Some exoplanets, which are planets outside of our solar system, orbit their stars in a highly elongated or oval shape (an “eccentric” orbit) or at a highly tilted angle from their star’s equator (an “inclined” orbit). To find out why this happens in binary systems, in which two stars orbit each other, scientists used ALMA to look at HK Tauri, a young binary system in the Taurus constellation.

To understand what ALMA does, it helps to know how stars and planets are made. When a cloud of interstellar gas collapses into itself from the pull of its own gravity, it swirls faster and faster until it flattens into a disk. In the center of that disk, a protostar forms like an embryo in a womb. When the protostar’s core temperature becomes high enough to spark nuclear reactions, a new star is born. About 90 percent of the time, gas and dust left over from the star’s birth rotates around the new star in a protoplanetary disk. The material in this disk may eventually form into planets, moons, and other objects.

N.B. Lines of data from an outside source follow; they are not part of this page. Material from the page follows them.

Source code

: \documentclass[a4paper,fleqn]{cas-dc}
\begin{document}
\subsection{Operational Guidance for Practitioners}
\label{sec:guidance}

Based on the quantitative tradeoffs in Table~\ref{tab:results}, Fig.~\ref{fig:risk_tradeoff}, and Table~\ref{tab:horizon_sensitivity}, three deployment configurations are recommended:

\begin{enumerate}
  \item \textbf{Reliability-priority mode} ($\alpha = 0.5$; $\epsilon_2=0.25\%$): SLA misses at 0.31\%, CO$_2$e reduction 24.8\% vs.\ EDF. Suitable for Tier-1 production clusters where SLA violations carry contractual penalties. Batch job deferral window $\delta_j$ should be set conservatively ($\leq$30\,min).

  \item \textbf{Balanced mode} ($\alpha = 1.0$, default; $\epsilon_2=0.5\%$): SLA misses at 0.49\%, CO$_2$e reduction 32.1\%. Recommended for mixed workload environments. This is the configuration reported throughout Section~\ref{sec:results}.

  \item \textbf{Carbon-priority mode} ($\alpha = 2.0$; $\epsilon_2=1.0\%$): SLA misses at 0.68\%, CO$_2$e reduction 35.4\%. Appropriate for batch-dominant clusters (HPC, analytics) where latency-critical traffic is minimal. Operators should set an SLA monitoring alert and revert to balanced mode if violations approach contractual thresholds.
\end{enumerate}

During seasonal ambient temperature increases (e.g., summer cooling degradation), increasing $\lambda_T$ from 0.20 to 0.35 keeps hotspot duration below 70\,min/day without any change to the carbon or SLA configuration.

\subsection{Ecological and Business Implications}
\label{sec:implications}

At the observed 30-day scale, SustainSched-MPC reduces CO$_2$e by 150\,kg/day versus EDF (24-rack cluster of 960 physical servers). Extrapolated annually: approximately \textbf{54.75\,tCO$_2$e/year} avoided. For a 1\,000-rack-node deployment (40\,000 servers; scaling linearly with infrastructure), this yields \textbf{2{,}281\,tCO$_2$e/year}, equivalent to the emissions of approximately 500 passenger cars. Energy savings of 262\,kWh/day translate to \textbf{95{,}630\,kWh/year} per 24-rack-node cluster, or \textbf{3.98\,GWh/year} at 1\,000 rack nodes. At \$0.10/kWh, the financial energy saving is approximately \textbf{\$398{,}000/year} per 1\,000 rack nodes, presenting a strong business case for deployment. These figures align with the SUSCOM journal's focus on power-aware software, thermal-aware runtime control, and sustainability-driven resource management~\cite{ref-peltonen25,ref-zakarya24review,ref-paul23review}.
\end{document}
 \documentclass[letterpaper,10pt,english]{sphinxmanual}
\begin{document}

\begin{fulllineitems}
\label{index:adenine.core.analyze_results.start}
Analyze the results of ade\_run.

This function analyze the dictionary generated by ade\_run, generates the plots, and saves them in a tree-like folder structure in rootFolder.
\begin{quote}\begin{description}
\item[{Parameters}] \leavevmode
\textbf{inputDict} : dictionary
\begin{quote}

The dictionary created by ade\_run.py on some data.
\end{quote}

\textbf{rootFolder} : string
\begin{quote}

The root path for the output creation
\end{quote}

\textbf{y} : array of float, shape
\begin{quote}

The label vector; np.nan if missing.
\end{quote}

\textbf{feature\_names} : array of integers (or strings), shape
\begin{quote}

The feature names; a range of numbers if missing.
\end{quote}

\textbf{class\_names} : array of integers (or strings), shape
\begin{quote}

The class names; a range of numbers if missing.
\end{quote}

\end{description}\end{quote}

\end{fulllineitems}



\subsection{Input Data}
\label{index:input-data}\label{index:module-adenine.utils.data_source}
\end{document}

In a binary system, if the two stars and their protoplanetary disks don’t orbit on the same plane (which means they’re “misaligned“), new planets may form with highly eccentric or inclined orbits. One theory, the Kozai mechanism, says the pull of gravity from a second star gives the first star’s planets these weird orbits.

ALMA confirmed this theory with HK Tauri. The dimmer star, HK Tauri B, has a protoplanetary disk that blocks the glare of the star’s light, making the disk easy to see in visible light. But the protoplanetary disk of HK Tauri A is tilted so that the blinding light from its star makes this disk impossible to see in visible light. ALMA detected both disks easily in millimeter-wavelength light, revealing that they’re misaligned with each other by at least 60 degrees. At least one disk is not on the same plane as the two stars’ orbits.

While this doesn’t explain every weird exoplanet orbit in the universe, it does show that the conditions to skew an exoplanet’s orbit may be present when that planet forms in a binary system.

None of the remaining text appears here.